Patients with chronic cholecystitis typically do not necessitate antibiotic treatment [22]. However, in cases of acute exacerbations, empirical antibiotic therapy can be considered, followed by tailored antibiotic selection based on pathogen identification and susceptibility testing [23]. In this case, the patient received prophylactic antimicrobial treatment with cefotetan for 24 h on the day of surgery. Following the surgery, and after two days when antibiotic susceptibility results became available, the patient did not receive any further antibiotic treatment. The patient recovered and was discharged one week postoperatively. Therefore, it is postulated that this Vagococcus fluvialis might be a normal resident of the biliary tract or a colonic organism that retrogradely entered the biliary tract.

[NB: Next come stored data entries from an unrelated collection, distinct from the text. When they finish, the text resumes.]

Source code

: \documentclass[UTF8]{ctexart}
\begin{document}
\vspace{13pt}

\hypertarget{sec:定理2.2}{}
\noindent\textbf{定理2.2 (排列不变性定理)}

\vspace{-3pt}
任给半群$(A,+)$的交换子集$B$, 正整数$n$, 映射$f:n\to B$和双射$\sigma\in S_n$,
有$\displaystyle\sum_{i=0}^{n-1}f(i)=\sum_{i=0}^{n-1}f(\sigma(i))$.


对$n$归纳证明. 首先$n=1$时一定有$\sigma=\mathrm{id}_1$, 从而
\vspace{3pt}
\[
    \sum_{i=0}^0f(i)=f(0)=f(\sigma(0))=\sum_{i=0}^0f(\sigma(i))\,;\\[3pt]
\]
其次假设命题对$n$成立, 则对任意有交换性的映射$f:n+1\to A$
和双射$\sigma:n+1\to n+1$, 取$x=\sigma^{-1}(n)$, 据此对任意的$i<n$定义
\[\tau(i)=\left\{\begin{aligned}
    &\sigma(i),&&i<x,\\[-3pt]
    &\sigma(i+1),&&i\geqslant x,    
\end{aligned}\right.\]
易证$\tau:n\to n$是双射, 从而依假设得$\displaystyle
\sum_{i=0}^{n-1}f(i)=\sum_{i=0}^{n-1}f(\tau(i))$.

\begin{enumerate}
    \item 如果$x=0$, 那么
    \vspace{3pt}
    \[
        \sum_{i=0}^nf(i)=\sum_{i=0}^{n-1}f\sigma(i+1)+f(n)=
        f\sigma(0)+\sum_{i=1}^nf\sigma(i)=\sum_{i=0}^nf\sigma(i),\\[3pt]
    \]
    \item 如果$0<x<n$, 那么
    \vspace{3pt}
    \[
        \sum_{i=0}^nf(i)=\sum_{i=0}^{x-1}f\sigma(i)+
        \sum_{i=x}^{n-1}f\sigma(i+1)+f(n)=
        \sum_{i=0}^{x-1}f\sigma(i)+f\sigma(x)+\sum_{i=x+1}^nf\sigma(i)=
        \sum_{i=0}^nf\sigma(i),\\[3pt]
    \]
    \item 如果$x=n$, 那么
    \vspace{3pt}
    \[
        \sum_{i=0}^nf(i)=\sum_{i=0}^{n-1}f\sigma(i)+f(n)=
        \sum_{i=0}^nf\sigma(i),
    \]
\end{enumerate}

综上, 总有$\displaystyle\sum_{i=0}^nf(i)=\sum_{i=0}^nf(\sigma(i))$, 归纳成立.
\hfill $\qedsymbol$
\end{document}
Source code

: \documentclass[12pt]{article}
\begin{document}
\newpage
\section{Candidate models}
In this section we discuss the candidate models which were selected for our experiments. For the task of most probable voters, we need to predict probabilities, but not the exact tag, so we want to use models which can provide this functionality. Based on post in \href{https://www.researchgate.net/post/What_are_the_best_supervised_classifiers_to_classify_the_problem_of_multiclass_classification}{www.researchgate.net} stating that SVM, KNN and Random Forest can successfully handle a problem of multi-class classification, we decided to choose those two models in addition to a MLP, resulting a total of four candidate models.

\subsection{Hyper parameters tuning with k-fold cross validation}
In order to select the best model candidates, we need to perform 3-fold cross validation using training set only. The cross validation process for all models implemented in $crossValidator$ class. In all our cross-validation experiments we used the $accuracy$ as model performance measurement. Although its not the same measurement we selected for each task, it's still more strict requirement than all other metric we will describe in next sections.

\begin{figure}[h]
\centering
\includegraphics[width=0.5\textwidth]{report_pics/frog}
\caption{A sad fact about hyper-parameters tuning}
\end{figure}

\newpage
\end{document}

In essence, this study marks the pioneering isolation of Vagococcus fluvialis from bile samples of individuals with calculous cholecystitis. The identification process involved three distinct methods: biochemical reactions, mass spectrometry, and 16 S rRNA analysis. Furthermore, the bacterial strain’s antimicrobial susceptibility was assessed through both the Kirby-Bauer disk diffusion method and the minimum inhibitory concentration (MIC) approach. These findings hold crucial clinical significance, serving as a guide for rational antibiotic usage and enhancing patient outcomes. Simultaneously, they lay a solid experimental foundation for guiding judicious antibiotic strategies and investigating the underlying pathogenic mechanisms associated with Vagococcus fluvialis infections.